PROBLEM DESCRIPTION
Your response should reproduce every line of the entries that contains the word "infty".

DATA EXCERPTS
------------------------------------------------------------

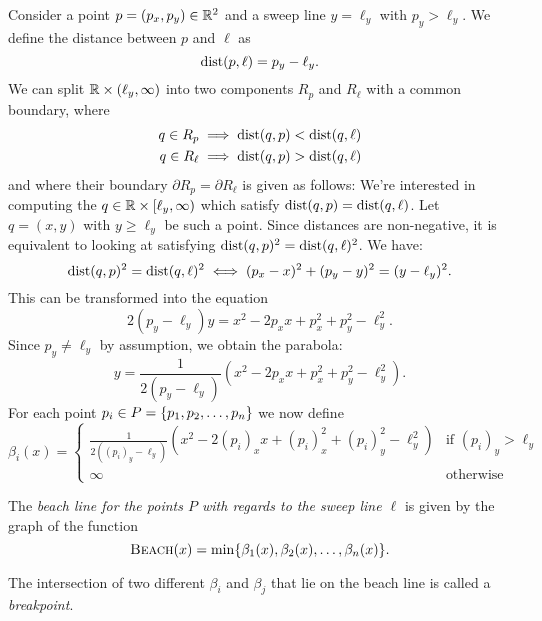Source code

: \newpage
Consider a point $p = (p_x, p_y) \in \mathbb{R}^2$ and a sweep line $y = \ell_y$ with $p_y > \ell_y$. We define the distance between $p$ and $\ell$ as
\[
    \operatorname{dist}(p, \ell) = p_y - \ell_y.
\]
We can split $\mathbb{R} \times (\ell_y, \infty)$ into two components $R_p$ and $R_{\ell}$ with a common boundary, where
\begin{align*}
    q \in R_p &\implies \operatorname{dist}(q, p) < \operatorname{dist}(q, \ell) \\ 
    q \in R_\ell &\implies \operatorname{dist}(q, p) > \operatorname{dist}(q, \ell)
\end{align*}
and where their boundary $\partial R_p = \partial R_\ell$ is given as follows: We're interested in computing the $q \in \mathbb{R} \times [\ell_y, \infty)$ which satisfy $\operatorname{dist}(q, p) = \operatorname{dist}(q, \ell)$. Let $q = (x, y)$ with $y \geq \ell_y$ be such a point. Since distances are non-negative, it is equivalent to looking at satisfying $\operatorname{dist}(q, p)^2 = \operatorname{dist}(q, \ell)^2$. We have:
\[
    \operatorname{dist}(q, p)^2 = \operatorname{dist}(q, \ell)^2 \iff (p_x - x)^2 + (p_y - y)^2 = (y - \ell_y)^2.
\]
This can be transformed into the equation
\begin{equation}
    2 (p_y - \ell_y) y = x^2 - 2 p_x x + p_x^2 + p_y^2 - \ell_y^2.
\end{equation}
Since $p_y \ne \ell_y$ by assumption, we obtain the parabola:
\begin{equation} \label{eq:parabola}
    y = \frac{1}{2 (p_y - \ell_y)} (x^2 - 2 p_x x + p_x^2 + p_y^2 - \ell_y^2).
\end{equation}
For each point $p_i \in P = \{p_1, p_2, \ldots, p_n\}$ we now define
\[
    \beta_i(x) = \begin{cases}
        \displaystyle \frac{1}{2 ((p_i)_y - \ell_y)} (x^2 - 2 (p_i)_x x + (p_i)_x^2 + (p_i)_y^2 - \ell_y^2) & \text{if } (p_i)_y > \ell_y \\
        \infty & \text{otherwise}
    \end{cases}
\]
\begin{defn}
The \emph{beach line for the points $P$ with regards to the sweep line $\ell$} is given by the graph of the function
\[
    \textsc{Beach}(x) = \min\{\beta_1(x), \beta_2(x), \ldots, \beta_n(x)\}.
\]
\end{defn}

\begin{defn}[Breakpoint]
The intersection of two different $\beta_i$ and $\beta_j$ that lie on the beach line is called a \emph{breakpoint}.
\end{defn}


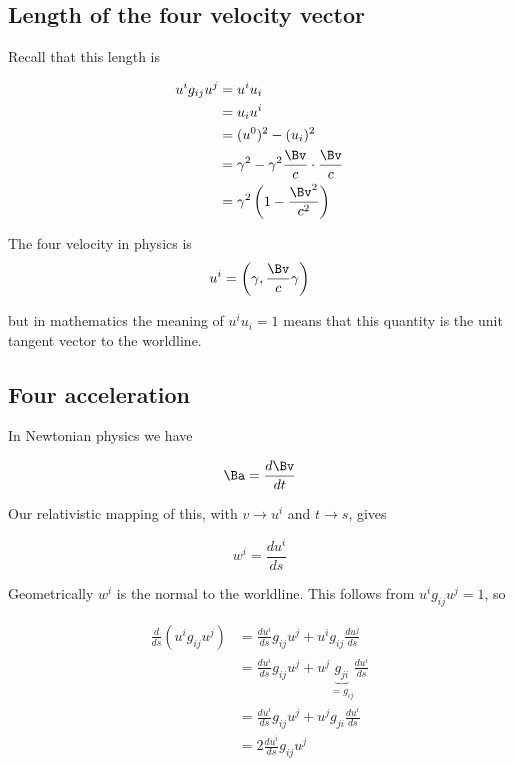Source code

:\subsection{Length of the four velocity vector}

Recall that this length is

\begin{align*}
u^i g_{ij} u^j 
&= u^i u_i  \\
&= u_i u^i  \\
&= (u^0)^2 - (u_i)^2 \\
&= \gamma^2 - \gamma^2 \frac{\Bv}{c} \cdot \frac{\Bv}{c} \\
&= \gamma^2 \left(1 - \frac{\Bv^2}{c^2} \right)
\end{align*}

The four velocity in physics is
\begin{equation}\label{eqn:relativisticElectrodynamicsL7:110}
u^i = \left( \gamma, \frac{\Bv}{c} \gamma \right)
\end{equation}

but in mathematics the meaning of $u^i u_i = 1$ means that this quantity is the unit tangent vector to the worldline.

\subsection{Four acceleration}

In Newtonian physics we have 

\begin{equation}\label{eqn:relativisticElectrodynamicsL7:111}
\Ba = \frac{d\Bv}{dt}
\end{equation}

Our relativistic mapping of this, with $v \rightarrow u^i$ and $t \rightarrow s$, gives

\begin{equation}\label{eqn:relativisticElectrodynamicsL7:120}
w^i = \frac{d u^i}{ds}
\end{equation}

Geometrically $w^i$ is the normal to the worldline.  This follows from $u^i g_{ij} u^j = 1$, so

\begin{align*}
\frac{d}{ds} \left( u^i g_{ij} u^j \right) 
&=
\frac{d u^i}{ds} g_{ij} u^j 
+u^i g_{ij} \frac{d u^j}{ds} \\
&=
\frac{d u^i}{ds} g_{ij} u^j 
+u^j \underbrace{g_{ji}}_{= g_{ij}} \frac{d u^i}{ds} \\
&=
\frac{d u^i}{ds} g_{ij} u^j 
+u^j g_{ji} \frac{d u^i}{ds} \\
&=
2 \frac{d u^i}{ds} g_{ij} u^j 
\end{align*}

------------------------------------------------------------

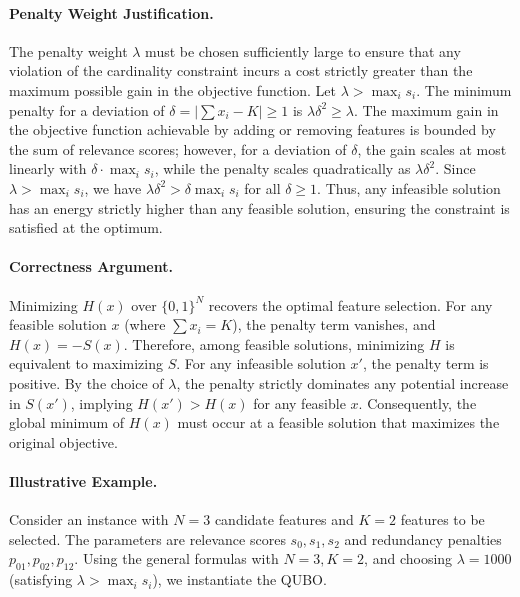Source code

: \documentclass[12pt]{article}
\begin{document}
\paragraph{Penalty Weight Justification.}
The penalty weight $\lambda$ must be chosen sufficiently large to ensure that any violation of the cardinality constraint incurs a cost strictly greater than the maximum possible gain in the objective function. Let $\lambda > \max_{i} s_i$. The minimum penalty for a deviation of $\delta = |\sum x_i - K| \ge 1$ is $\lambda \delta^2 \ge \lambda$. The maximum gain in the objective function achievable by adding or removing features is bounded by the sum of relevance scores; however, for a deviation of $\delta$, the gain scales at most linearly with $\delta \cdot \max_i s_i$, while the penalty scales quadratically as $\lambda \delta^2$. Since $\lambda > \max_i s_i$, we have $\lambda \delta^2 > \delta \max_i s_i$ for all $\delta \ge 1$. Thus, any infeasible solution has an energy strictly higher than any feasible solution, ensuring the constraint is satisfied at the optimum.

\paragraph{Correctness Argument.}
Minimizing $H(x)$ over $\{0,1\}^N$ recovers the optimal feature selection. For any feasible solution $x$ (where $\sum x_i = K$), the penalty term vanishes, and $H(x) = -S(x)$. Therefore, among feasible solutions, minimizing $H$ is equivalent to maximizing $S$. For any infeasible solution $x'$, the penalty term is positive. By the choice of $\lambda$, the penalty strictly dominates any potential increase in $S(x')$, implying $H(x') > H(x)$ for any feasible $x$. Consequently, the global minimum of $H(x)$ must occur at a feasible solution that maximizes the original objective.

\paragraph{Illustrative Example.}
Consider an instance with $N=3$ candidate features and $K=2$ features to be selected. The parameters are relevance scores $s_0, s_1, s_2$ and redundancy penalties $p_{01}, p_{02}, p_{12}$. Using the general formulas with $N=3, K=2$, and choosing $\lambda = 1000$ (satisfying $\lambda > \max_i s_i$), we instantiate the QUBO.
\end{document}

------------------------------------------------------------

TASK SOLUTION
We can split $\mathbb{R} \times (\ell_y, \infty)$ into two components $R_p$ and $R_{\ell}$ with a common boundary, where
and where their boundary $\partial R_p = \partial R_\ell$ is given as follows: We're interested in computing the $q \in \mathbb{R} \times [\ell_y, \infty)$ which satisfy $\operatorname{dist}(q, p) = \operatorname{dist}(q, \ell)$. Let $q = (x, y)$ with $y \geq \ell_y$ be such a point. Since distances are non-negative, it is equivalent to looking at satisfying $\operatorname{dist}(q, p)^2 = \operatorname{dist}(q, \ell)^2$. We have:
        \infty & \text{otherwise}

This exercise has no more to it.